### [Exercise aim]
For this exercise, please find the lines in the entries that include the word "label" and copy them.

[Rendered images with source text]
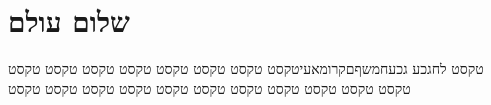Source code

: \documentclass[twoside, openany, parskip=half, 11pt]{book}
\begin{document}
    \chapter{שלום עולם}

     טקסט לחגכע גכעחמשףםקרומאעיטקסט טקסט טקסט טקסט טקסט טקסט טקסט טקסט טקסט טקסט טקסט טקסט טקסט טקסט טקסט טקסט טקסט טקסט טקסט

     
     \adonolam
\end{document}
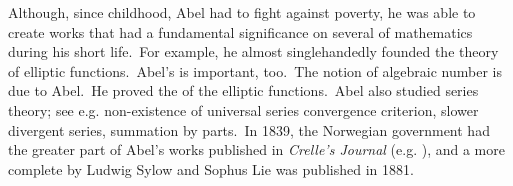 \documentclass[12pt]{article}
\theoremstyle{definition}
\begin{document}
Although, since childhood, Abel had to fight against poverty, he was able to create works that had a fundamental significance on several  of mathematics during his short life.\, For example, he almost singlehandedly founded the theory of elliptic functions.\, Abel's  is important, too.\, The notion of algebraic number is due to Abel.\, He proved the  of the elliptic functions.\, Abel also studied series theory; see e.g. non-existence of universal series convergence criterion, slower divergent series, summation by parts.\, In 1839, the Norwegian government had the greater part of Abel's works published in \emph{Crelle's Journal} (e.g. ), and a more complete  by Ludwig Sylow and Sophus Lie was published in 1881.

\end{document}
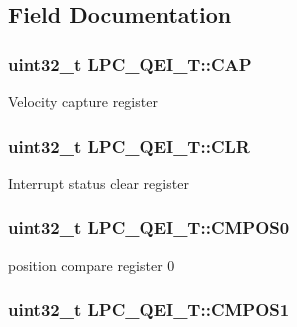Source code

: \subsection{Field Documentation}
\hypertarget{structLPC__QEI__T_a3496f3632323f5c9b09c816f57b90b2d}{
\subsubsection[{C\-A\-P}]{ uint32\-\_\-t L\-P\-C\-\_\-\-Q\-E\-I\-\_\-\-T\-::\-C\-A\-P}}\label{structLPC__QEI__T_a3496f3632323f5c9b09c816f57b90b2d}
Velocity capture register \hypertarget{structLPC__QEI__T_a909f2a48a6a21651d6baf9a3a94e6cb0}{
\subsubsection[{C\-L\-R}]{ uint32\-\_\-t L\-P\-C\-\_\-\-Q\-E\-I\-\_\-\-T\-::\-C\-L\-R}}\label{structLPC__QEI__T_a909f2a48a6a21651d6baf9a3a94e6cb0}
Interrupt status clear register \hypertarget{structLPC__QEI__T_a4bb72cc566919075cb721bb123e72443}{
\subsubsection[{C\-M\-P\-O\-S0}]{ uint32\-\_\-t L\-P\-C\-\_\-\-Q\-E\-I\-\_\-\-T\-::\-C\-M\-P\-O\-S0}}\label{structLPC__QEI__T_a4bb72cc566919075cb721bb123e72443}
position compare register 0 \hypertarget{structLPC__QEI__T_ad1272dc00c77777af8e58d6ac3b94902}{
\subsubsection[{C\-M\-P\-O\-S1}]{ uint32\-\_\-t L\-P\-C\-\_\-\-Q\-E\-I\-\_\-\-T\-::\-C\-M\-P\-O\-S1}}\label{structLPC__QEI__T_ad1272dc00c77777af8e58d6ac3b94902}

### [Reply to the exercise]
\subsubsection[{C\-A\-P}]{ uint32\-\_\-t L\-P\-C\-\_\-\-Q\-E\-I\-\_\-\-T\-::\-C\-A\-P}}\label{structLPC__QEI__T_a3496f3632323f5c9b09c816f57b90b2d}
\subsubsection[{C\-L\-R}]{ uint32\-\_\-t L\-P\-C\-\_\-\-Q\-E\-I\-\_\-\-T\-::\-C\-L\-R}}\label{structLPC__QEI__T_a909f2a48a6a21651d6baf9a3a94e6cb0}
\subsubsection[{C\-M\-P\-O\-S0}]{ uint32\-\_\-t L\-P\-C\-\_\-\-Q\-E\-I\-\_\-\-T\-::\-C\-M\-P\-O\-S0}}\label{structLPC__QEI__T_a4bb72cc566919075cb721bb123e72443}
\subsubsection[{C\-M\-P\-O\-S1}]{ uint32\-\_\-t L\-P\-C\-\_\-\-Q\-E\-I\-\_\-\-T\-::\-C\-M\-P\-O\-S1}}\label{structLPC__QEI__T_ad1272dc00c77777af8e58d6ac3b94902}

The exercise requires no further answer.